Among the entries that follow, count the lines that contain the word "Defense" and say how many there are, writing nothing else.

DATASET ENTRIES:
- - -
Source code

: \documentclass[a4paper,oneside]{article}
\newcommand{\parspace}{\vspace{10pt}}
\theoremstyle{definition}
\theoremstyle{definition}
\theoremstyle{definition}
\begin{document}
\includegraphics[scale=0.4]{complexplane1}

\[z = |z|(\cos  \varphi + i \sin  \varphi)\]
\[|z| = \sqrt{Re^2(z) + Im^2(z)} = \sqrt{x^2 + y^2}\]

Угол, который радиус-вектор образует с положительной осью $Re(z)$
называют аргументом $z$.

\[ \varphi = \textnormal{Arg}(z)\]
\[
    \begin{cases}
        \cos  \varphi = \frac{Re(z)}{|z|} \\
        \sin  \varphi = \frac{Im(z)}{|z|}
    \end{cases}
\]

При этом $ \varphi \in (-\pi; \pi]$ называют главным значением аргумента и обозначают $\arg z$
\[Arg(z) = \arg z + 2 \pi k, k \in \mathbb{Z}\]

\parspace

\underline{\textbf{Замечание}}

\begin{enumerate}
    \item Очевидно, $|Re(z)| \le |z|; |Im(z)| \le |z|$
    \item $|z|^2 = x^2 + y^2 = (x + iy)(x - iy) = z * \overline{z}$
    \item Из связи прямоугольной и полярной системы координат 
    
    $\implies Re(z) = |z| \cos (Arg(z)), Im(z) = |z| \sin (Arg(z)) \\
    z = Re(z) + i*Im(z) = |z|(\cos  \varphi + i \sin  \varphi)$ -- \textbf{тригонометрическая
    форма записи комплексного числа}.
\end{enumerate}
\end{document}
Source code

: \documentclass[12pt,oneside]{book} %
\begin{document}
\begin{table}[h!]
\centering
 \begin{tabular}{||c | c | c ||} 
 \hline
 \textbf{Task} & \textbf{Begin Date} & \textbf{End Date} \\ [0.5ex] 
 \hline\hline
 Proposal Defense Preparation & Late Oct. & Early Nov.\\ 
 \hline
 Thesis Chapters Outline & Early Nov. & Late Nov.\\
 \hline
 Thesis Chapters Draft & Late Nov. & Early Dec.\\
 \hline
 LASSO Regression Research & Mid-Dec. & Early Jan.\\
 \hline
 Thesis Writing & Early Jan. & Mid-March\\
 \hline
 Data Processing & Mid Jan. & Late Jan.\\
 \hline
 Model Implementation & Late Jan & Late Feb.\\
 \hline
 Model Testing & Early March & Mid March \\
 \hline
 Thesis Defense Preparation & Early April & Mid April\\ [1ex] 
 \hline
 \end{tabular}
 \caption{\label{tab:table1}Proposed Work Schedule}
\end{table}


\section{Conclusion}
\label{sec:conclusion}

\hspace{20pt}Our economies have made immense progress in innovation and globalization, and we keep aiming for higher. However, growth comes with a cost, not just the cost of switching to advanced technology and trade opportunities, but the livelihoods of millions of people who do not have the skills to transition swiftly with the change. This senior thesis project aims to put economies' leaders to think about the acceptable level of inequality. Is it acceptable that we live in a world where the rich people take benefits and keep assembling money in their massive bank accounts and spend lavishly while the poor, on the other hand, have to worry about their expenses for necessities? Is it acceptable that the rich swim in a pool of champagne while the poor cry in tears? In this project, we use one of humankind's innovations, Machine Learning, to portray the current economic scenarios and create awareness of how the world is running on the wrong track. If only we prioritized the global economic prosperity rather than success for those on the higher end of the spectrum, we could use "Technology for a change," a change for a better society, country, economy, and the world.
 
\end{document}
- - -
EXERCISE ANSWER:
2